━━ Given records

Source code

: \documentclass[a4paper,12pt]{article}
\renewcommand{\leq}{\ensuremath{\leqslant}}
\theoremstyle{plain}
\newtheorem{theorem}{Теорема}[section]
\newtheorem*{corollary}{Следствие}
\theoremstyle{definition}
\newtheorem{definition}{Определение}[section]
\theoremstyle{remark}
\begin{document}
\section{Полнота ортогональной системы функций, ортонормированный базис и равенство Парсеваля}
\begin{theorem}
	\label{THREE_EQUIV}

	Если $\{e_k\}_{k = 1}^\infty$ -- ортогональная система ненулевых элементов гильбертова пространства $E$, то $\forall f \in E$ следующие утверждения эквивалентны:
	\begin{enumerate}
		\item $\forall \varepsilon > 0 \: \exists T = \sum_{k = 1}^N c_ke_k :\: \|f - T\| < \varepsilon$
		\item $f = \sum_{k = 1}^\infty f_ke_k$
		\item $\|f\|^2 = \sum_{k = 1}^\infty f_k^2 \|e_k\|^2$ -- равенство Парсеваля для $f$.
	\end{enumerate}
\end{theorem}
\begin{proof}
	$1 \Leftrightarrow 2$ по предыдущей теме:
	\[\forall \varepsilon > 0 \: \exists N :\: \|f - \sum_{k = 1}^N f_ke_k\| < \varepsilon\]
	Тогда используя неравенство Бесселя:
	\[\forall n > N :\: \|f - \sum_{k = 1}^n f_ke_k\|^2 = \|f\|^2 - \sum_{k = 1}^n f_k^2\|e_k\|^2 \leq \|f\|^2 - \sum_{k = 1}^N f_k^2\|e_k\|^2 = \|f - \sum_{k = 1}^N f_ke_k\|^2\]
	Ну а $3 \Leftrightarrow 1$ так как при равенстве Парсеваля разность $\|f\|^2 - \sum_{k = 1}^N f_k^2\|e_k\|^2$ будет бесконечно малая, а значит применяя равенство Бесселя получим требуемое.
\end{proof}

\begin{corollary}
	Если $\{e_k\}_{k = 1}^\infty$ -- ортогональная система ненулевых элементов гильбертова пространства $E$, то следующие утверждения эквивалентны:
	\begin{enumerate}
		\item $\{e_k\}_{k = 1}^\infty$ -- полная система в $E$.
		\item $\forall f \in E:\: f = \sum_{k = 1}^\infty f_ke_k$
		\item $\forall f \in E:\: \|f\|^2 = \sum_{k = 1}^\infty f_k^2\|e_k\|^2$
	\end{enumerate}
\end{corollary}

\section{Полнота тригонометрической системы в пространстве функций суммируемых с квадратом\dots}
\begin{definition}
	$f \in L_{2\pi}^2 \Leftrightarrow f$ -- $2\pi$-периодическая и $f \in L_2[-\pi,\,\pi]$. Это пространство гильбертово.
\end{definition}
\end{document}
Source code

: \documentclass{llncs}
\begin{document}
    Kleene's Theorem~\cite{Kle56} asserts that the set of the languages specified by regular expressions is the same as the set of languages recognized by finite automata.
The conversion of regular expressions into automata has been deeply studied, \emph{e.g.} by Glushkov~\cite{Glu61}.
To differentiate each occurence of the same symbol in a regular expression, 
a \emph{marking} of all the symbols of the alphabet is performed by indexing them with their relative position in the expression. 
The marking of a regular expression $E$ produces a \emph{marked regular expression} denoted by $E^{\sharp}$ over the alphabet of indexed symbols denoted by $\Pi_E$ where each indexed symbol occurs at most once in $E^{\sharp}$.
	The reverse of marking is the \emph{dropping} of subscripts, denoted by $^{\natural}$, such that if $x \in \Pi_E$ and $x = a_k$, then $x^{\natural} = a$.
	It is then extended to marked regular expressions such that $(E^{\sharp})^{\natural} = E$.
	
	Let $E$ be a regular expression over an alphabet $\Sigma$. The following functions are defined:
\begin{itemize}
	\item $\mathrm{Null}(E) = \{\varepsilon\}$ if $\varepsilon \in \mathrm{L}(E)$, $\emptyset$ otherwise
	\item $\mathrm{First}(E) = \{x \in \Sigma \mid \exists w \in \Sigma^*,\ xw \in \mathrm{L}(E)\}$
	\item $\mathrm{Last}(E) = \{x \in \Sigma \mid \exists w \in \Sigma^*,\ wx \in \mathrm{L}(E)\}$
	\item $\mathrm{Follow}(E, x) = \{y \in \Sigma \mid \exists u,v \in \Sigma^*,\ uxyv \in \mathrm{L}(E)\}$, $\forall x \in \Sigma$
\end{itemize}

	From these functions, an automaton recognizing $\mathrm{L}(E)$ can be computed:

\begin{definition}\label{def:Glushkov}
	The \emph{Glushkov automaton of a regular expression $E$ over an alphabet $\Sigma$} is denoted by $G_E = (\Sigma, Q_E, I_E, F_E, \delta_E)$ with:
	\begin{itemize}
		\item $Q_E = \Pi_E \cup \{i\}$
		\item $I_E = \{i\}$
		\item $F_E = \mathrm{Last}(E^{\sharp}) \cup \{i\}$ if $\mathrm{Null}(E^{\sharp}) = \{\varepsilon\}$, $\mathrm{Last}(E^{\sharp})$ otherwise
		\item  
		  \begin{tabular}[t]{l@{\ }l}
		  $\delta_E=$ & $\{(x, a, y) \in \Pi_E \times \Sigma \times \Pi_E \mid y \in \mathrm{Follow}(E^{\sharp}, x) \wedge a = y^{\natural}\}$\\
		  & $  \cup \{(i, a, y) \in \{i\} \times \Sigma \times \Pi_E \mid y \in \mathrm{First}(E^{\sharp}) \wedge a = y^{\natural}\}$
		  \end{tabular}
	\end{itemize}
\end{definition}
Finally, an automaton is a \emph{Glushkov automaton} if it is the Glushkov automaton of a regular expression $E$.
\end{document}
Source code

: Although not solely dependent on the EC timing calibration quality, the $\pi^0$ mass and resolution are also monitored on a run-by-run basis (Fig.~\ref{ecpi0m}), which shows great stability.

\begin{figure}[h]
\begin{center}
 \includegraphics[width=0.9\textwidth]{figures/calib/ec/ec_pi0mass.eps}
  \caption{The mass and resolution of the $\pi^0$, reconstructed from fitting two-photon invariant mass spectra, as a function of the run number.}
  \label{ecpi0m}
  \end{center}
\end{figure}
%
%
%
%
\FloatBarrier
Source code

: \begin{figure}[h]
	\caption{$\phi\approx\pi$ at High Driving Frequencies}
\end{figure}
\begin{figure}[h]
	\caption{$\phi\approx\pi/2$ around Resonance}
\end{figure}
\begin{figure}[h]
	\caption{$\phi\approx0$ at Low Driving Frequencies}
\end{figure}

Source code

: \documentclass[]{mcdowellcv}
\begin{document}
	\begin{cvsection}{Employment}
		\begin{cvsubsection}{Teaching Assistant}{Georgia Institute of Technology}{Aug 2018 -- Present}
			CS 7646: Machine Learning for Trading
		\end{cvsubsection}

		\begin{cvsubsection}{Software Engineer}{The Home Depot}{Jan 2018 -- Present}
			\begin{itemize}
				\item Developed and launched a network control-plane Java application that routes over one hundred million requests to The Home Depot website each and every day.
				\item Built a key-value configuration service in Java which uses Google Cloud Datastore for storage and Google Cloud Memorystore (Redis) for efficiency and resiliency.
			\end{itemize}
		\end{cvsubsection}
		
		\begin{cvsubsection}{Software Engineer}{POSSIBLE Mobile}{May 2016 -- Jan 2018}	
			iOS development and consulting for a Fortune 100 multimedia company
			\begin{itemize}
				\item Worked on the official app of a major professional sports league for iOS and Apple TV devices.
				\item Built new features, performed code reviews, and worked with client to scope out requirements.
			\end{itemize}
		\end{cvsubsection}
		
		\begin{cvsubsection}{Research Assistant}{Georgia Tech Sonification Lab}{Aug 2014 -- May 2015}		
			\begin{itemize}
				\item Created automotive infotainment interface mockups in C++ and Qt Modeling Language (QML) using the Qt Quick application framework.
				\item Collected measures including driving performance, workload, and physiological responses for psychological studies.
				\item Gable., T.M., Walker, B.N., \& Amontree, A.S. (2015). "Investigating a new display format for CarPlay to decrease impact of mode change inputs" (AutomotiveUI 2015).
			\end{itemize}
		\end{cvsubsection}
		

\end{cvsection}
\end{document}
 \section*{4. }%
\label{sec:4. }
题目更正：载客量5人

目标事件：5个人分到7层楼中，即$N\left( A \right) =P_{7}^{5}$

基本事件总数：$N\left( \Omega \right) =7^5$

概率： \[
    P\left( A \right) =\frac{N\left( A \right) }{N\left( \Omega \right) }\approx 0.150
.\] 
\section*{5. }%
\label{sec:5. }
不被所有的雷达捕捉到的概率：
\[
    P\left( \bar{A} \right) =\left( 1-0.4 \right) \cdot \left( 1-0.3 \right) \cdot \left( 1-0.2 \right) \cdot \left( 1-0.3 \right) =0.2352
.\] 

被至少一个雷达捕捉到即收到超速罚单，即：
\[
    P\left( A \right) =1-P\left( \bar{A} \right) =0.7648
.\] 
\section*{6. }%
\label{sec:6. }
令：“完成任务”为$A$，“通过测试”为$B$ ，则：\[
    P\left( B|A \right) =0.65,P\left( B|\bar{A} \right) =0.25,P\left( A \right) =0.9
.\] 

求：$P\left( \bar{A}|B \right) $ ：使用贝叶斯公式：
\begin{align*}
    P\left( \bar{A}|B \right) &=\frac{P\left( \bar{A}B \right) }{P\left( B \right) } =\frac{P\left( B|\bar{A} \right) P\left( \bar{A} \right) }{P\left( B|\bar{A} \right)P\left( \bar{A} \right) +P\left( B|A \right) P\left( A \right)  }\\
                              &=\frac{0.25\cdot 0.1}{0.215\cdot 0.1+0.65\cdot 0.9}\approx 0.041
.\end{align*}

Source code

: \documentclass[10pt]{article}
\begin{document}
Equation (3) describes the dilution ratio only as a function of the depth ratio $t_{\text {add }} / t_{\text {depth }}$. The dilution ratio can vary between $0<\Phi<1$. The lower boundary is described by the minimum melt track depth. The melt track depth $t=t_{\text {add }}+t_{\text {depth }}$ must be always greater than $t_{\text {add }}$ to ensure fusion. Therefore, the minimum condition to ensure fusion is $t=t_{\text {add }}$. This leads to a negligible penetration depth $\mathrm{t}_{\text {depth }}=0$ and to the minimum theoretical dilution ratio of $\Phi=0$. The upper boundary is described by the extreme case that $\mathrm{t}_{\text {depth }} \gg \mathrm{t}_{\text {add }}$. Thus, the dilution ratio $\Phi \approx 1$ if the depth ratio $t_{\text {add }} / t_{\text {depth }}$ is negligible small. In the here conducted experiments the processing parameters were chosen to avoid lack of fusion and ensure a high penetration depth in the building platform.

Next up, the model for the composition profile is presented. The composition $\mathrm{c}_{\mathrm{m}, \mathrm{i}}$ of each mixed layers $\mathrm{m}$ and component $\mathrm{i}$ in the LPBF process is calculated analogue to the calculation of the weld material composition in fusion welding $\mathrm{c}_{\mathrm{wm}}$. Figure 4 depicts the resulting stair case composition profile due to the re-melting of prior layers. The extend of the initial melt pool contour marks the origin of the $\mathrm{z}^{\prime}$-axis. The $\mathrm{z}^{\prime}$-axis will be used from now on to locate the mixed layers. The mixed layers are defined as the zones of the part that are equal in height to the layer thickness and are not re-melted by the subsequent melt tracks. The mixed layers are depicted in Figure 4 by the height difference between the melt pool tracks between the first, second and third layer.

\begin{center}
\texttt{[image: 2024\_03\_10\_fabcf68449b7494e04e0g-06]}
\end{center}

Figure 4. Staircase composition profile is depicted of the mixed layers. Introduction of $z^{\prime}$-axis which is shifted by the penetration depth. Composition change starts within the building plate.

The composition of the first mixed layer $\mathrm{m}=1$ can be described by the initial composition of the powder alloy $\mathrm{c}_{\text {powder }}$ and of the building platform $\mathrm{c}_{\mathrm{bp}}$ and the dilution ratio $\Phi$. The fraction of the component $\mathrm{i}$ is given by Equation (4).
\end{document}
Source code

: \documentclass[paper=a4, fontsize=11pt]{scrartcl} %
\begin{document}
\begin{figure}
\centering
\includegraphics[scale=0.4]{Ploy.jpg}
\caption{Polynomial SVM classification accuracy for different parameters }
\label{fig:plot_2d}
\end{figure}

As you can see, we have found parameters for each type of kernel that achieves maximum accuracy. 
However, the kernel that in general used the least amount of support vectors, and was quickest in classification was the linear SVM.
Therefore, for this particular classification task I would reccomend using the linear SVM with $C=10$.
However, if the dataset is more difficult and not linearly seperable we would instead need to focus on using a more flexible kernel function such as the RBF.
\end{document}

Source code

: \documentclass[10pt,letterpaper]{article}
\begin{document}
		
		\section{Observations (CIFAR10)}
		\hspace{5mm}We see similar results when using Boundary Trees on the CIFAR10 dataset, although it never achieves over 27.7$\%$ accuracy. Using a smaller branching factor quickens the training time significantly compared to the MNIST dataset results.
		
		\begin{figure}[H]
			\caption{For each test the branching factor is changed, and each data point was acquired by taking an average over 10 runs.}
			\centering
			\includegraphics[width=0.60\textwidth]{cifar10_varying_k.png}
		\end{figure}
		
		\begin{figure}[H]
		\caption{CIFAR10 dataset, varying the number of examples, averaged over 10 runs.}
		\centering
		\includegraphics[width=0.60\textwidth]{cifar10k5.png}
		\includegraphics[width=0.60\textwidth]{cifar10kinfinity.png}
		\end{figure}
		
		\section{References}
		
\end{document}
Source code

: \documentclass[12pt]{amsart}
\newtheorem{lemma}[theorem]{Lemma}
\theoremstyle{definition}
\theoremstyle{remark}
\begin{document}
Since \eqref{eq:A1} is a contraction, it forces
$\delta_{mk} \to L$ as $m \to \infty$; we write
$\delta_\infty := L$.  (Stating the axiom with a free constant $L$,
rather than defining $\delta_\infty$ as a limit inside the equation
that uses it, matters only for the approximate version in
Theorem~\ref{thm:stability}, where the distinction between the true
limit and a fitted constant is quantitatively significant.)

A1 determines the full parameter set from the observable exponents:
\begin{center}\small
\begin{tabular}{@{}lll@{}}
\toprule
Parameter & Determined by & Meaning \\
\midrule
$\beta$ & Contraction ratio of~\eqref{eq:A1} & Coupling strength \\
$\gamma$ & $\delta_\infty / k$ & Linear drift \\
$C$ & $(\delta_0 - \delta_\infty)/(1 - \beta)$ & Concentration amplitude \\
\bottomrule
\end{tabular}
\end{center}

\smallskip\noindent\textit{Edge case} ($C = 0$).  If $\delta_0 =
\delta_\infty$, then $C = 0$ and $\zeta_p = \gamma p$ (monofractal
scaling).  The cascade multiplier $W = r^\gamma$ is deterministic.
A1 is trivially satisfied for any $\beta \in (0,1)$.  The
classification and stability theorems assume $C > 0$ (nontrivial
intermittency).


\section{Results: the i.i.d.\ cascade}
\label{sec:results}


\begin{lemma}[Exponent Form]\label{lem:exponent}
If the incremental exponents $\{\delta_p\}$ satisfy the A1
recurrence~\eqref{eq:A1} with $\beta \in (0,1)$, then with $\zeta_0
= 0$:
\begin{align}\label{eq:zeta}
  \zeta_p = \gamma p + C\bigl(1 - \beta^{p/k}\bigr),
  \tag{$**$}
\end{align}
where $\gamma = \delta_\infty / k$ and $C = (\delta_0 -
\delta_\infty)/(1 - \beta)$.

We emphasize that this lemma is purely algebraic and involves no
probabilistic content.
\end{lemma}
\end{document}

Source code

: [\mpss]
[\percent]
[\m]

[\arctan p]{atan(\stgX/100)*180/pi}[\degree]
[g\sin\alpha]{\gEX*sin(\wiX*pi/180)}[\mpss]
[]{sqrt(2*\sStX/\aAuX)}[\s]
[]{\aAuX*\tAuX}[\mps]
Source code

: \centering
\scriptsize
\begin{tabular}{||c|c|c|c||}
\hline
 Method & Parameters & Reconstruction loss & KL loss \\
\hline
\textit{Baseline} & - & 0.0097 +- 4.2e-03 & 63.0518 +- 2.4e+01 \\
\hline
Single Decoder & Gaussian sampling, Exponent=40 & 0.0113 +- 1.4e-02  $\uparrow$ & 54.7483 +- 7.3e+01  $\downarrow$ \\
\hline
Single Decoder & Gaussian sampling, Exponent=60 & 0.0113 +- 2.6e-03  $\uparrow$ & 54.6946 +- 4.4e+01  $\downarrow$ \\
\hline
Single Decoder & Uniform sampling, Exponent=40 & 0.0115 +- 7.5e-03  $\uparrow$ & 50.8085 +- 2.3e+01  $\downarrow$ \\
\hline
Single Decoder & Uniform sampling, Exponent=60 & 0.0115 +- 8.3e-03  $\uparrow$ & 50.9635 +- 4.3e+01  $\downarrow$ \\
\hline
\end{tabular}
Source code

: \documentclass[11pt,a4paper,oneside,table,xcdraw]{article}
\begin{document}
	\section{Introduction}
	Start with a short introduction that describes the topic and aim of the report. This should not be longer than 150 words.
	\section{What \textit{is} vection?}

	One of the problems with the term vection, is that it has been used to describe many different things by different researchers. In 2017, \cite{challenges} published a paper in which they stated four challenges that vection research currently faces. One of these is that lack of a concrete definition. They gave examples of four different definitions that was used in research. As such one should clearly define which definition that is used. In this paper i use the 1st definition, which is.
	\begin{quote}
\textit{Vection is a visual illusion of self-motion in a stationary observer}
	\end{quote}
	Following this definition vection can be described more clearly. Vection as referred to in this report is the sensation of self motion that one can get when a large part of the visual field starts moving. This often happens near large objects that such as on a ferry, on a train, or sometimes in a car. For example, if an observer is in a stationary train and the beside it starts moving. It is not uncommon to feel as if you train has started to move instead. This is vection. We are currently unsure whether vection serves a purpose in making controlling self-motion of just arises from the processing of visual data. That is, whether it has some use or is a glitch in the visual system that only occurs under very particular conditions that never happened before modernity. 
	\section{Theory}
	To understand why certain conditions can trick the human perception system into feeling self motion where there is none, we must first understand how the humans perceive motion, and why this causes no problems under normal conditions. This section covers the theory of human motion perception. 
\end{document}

━━━━

State only how many lines above hold the string "Assistant".

2